[Work task]:
Every record should be copied exactly, except that pictures are to be omitted.
━━━━━━━━━━━━━━━━━━━━
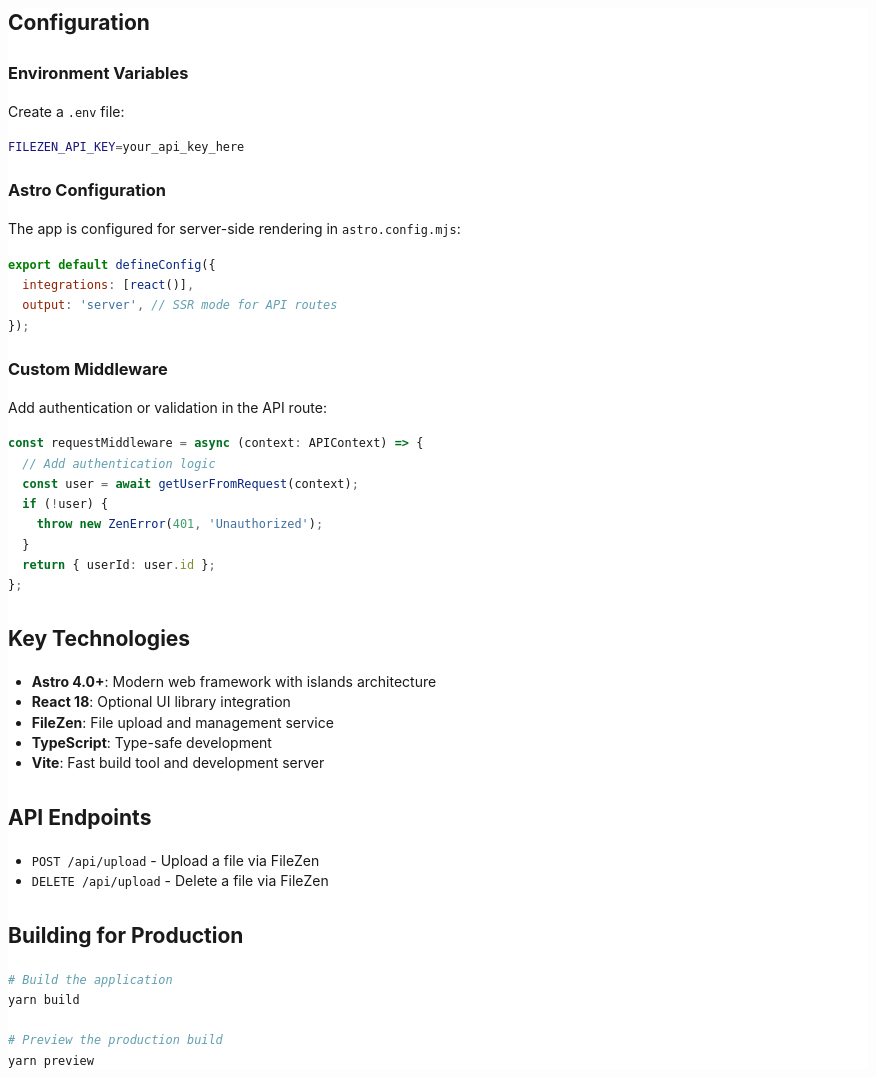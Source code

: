 ## Configuration

### Environment Variables

Create a `.env` file:

```bash
FILEZEN_API_KEY=your_api_key_here
```

### Astro Configuration

The app is configured for server-side rendering in `astro.config.mjs`:

```javascript
export default defineConfig({
  integrations: [react()],
  output: 'server', // SSR mode for API routes
});
```

### Custom Middleware

Add authentication or validation in the API route:

```typescript
const requestMiddleware = async (context: APIContext) => {
  // Add authentication logic
  const user = await getUserFromRequest(context);
  if (!user) {
    throw new ZenError(401, 'Unauthorized');
  }
  return { userId: user.id };
};
```

## Key Technologies

- **Astro 4.0+**: Modern web framework with islands architecture
- **React 18**: Optional UI library integration
- **FileZen**: File upload and management service  
- **TypeScript**: Type-safe development
- **Vite**: Fast build tool and development server

## API Endpoints

- `POST /api/upload` - Upload a file via FileZen
- `DELETE /api/upload` - Delete a file via FileZen

## Building for Production

```bash
# Build the application
yarn build

# Preview the production build
yarn preview
```
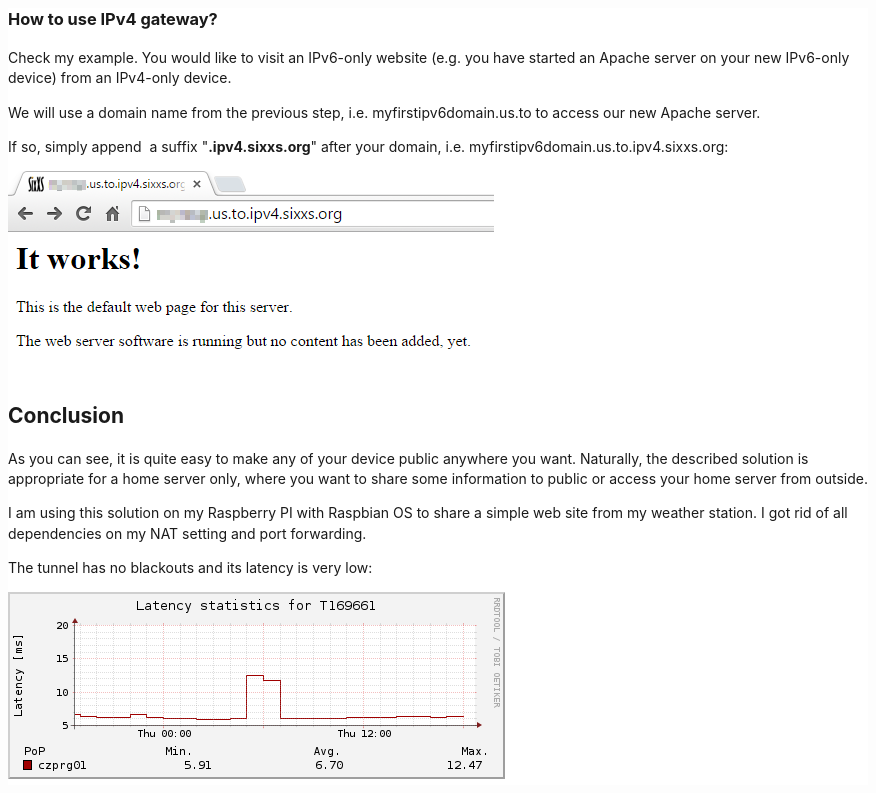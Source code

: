 ### How to use IPv4 gateway?

Check my example. You would like to visit an IPv6-only website (e.g. you have started an Apache server on your new IPv6-only device) from an IPv4-only device.

We will use a domain name from the previous step, i.e. myfirstipv6domain.us.to to access our new Apache server.

If so, simply append  a suffix "**.ipv4.sixxs.org**" after your domain, i.e. myfirstipv6domain.us.to.ipv4.sixxs.org:

![2015-09-01 14_54_41-myrasp.us.to.ipv4.sixxs.org](images/2015-09-01-14_54_41-myrasp.us_.to_.ipv4_.sixxs_.org_.png "Simple usage of an IPv4 gateway.")

## Conclusion

As you can see, it is quite easy to make any of your device public anywhere you want. Naturally, the described solution is appropriate for a home server only, where you want to share some information to public or access your home server from outside.

I am using this solution on my Raspberry PI with Raspbian OS to share a simple web site from my weather station. I got rid of all dependencies on my NAT setting and port forwarding.

The tunnel has no blackouts and its latency is very low:

![statistics](images/statistics.png "Statistic of my tunnel's latency for a whole day (source: My user profile on SixXS)")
━━━━━━━━━━━━━━━━━━━━
[Answer box]:
Source code

: ## Configuration

### Environment Variables

Create a `.env` file:

```bash
FILEZEN_API_KEY=your_api_key_here
```

### Astro Configuration

The app is configured for server-side rendering in `astro.config.mjs`:

```javascript
export default defineConfig({
  integrations: [react()],
  output: 'server', // SSR mode for API routes
});
```

### Custom Middleware

Add authentication or validation in the API route:

```typescript
const requestMiddleware = async (context: APIContext) => {
  // Add authentication logic
  const user = await getUserFromRequest(context);
  if (!user) {
    throw new ZenError(401, 'Unauthorized');
  }
  return { userId: user.id };
};
```

## Key Technologies

- **Astro 4.0+**: Modern web framework with islands architecture
- **React 18**: Optional UI library integration
- **FileZen**: File upload and management service  
- **TypeScript**: Type-safe development
- **Vite**: Fast build tool and development server

## API Endpoints

- `POST /api/upload` - Upload a file via FileZen
- `DELETE /api/upload` - Delete a file via FileZen

## Building for Production

```bash
# Build the application
yarn build

# Preview the production build
yarn preview
```
Source code

: ### How to use IPv4 gateway?

Check my example. You would like to visit an IPv6-only website (e.g. you have started an Apache server on your new IPv6-only device) from an IPv4-only device.

We will use a domain name from the previous step, i.e. myfirstipv6domain.us.to to access our new Apache server.

If so, simply append  a suffix "**.ipv4.sixxs.org**" after your domain, i.e. myfirstipv6domain.us.to.ipv4.sixxs.org:

![2015-09-01 14_54_41-myrasp.us.to.ipv4.sixxs.org](images/2015-09-01-14_54_41-myrasp.us_.to_.ipv4_.sixxs_.org_.png "Simple usage of an IPv4 gateway.")

## Conclusion

As you can see, it is quite easy to make any of your device public anywhere you want. Naturally, the described solution is appropriate for a home server only, where you want to share some information to public or access your home server from outside.

I am using this solution on my Raspberry PI with Raspbian OS to share a simple web site from my weather station. I got rid of all dependencies on my NAT setting and port forwarding.

The tunnel has no blackouts and its latency is very low:

![statistics](images/statistics.png "Statistic of my tunnel's latency for a whole day (source: My user profile on SixXS)")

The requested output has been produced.